Collected data
-- Opening Marker --
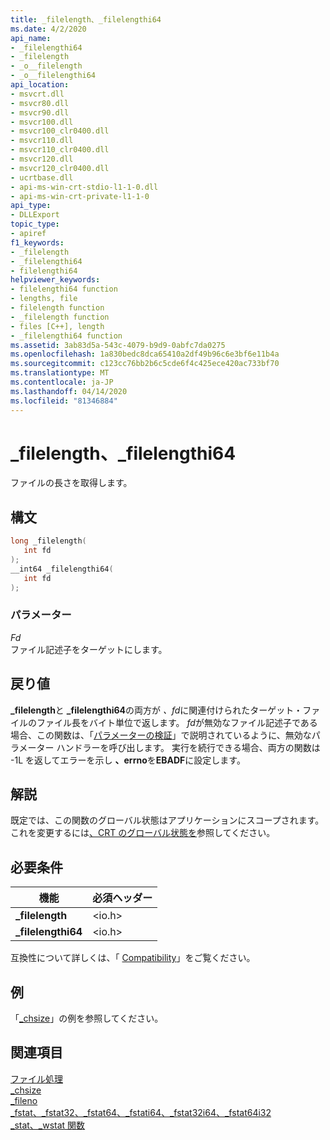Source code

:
 ```yaml
---
title: _filelength、_filelengthi64
ms.date: 4/2/2020
api_name:
- _filelengthi64
- _filelength
- _o__filelength
- _o__filelengthi64
api_location:
- msvcrt.dll
- msvcr80.dll
- msvcr90.dll
- msvcr100.dll
- msvcr100_clr0400.dll
- msvcr110.dll
- msvcr110_clr0400.dll
- msvcr120.dll
- msvcr120_clr0400.dll
- ucrtbase.dll
- api-ms-win-crt-stdio-l1-1-0.dll
- api-ms-win-crt-private-l1-1-0
api_type:
- DLLExport
topic_type:
- apiref
f1_keywords:
- _filelength
- _filelengthi64
- filelengthi64
helpviewer_keywords:
- filelengthi64 function
- lengths, file
- filelength function
- _filelength function
- files [C++], length
- _filelengthi64 function
ms.assetid: 3ab83d5a-543c-4079-b9d9-0abfc7da0275
ms.openlocfilehash: 1a830bedc8dca65410a2df49b96c6e3bf6e11b4a
ms.sourcegitcommit: c123cc76bb2b6c5cde6f4c425ece420ac733bf70
ms.translationtype: MT
ms.contentlocale: ja-JP
ms.lasthandoff: 04/14/2020
ms.locfileid: "81346884"
---
```

# <a name="_filelength-_filelengthi64"></a>_filelength、_filelengthi64

ファイルの長さを取得します。

## <a name="syntax"></a>構文

```C
long _filelength(
   int fd
);
__int64 _filelengthi64(
   int fd
);
```

### <a name="parameters"></a>パラメーター

*Fd*<br/>
ファイル記述子をターゲットにします。

## <a name="return-value"></a>戻り値

**_filelength**と **_filelengthi64**の両方が *、fd*に関連付けられたターゲット・ファイルのファイル長をバイト単位で返します。 *fd*が無効なファイル記述子である場合、この関数は、「[パラメーターの検証](../../c-runtime-library/parameter-validation.md)」で説明されているように、無効なパラメーター ハンドラーを呼び出します。 実行を続行できる場合、両方の関数は -1L を返してエラーを示し **、errno**を**EBADF**に設定します。

## <a name="remarks"></a>解説

既定では、この関数のグローバル状態はアプリケーションにスコープされます。 これを変更するには[、CRT のグローバル状態を](../global-state.md)参照してください。

## <a name="requirements"></a>必要条件

|機能|必須ヘッダー|
|--------------|---------------------|
|**_filelength**|\<io.h>|
|**_filelengthi64**|\<io.h>|

互換性について詳しくは、「 [Compatibility](../../c-runtime-library/compatibility.md)」をご覧ください。

## <a name="example"></a>例

「[_chsize](chsize.md)」の例を参照してください。

## <a name="see-also"></a>関連項目

[ファイル処理](../../c-runtime-library/file-handling.md)<br/>
[_chsize](chsize.md)<br/>
[_fileno](fileno.md)<br/>
[_fstat、_fstat32、_fstat64、_fstati64、_fstat32i64、_fstat64i32](fstat-fstat32-fstat64-fstati64-fstat32i64-fstat64i32.md)<br/>
[_stat、_wstat 関数](stat-functions.md)<br/>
-- Closing Marker --
§ Assignment
Select all lines with the word "library" from the entries above.

§ Solution for this exercise
**_filelength**と **_filelengthi64**の両方が *、fd*に関連付けられたターゲット・ファイルのファイル長をバイト単位で返します。 *fd*が無効なファイル記述子である場合、この関数は、「[パラメーターの検証](../../c-runtime-library/parameter-validation.md)」で説明されているように、無効なパラメーター ハンドラーを呼び出します。 実行を続行できる場合、両方の関数は -1L を返してエラーを示し **、errno**を**EBADF**に設定します。
互換性について詳しくは、「 [Compatibility](../../c-runtime-library/compatibility.md)」をご覧ください。
[ファイル処理](../../c-runtime-library/file-handling.md)<br/>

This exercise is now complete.